Your assignment |
Every line of the material below that holds the string "Track" should be copied.
Record excerpts section start
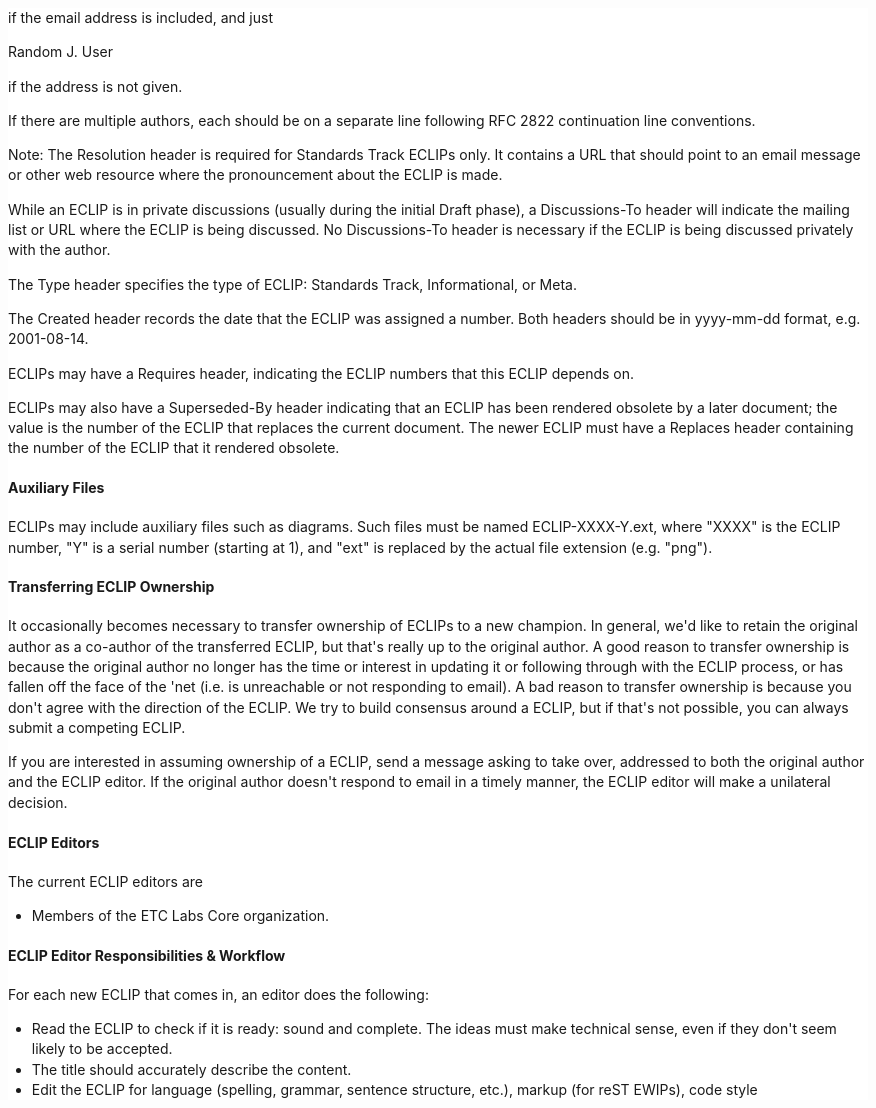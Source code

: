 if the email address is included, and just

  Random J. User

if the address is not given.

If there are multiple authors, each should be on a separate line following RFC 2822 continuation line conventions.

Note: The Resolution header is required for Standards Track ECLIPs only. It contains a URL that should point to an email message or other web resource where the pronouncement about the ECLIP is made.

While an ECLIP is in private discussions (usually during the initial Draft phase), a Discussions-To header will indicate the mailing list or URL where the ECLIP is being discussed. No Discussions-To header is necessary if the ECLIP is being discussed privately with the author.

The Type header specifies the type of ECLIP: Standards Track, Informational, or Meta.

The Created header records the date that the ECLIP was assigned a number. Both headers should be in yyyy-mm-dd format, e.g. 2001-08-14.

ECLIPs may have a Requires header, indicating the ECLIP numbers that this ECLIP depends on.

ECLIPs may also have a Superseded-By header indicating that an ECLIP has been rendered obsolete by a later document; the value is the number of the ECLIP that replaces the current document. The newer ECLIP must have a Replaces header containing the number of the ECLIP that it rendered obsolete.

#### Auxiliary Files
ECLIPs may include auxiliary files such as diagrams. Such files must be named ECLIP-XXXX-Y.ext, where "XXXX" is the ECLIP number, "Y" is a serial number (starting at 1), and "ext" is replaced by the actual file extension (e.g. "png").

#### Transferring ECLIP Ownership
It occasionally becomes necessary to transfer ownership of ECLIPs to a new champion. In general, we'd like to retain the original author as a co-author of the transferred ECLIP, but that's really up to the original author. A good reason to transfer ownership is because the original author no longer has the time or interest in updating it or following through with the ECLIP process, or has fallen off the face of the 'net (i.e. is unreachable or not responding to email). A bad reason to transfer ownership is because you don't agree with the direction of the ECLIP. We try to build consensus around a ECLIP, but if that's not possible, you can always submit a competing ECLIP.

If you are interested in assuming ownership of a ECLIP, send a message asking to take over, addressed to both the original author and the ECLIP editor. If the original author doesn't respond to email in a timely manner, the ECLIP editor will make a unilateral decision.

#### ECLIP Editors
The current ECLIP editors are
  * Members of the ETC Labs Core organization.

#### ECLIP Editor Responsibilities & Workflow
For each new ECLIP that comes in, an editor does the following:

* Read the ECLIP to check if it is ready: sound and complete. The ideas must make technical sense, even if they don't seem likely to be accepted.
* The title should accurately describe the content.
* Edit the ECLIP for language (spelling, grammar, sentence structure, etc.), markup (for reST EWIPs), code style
Record excerpts section end
Record excerpts section start
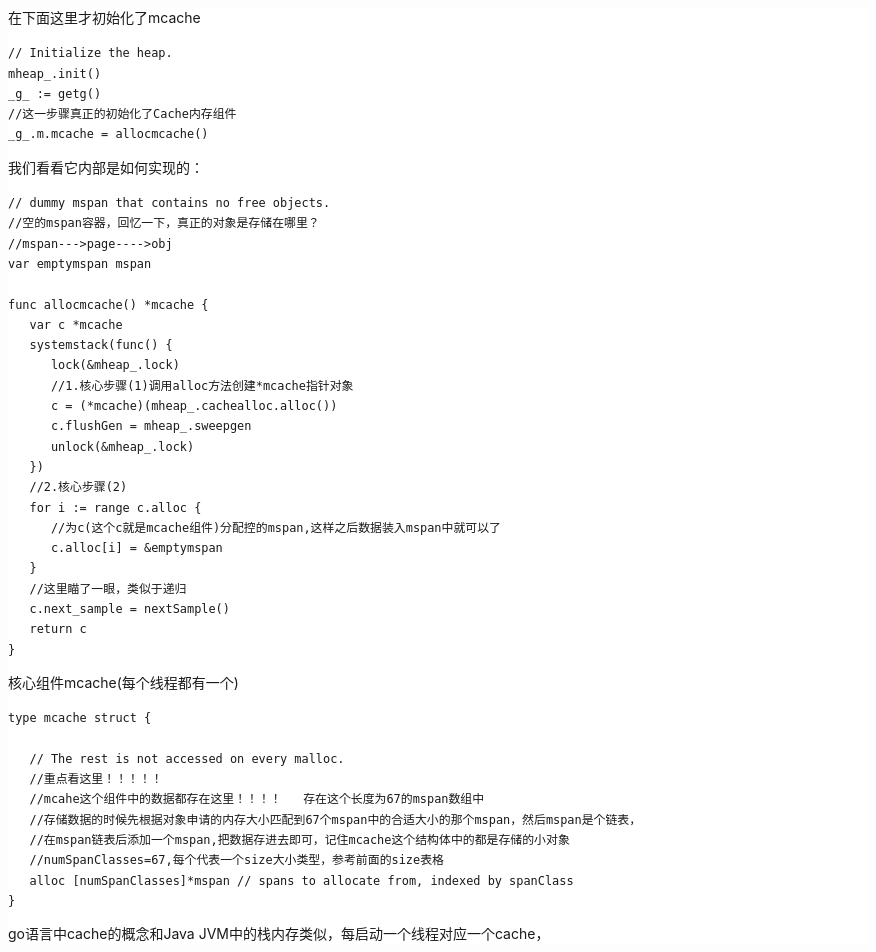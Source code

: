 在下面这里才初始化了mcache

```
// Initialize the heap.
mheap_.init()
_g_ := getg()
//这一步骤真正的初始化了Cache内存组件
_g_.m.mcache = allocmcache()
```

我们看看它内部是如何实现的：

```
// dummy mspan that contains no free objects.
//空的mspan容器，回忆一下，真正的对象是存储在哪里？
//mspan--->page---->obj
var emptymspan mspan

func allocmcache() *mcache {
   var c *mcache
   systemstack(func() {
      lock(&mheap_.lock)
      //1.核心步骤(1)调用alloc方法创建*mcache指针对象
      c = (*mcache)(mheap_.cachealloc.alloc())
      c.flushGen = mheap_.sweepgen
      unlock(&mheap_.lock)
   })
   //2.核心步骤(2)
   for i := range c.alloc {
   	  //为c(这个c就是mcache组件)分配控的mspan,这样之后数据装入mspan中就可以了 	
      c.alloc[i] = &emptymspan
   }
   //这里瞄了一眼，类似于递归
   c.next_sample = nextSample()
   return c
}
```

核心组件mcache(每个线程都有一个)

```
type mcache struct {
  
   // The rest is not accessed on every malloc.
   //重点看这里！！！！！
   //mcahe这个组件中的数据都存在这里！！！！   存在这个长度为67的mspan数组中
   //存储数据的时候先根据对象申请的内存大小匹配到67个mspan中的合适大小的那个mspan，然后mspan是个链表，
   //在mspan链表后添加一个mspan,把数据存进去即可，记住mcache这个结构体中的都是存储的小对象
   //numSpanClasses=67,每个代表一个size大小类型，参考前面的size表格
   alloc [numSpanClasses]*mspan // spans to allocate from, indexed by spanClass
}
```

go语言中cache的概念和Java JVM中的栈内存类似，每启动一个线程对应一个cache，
Record excerpts section end
Written answer |
Note: The Resolution header is required for Standards Track ECLIPs only. It contains a URL that should point to an email message or other web resource where the pronouncement about the ECLIP is made.
The Type header specifies the type of ECLIP: Standards Track, Informational, or Meta.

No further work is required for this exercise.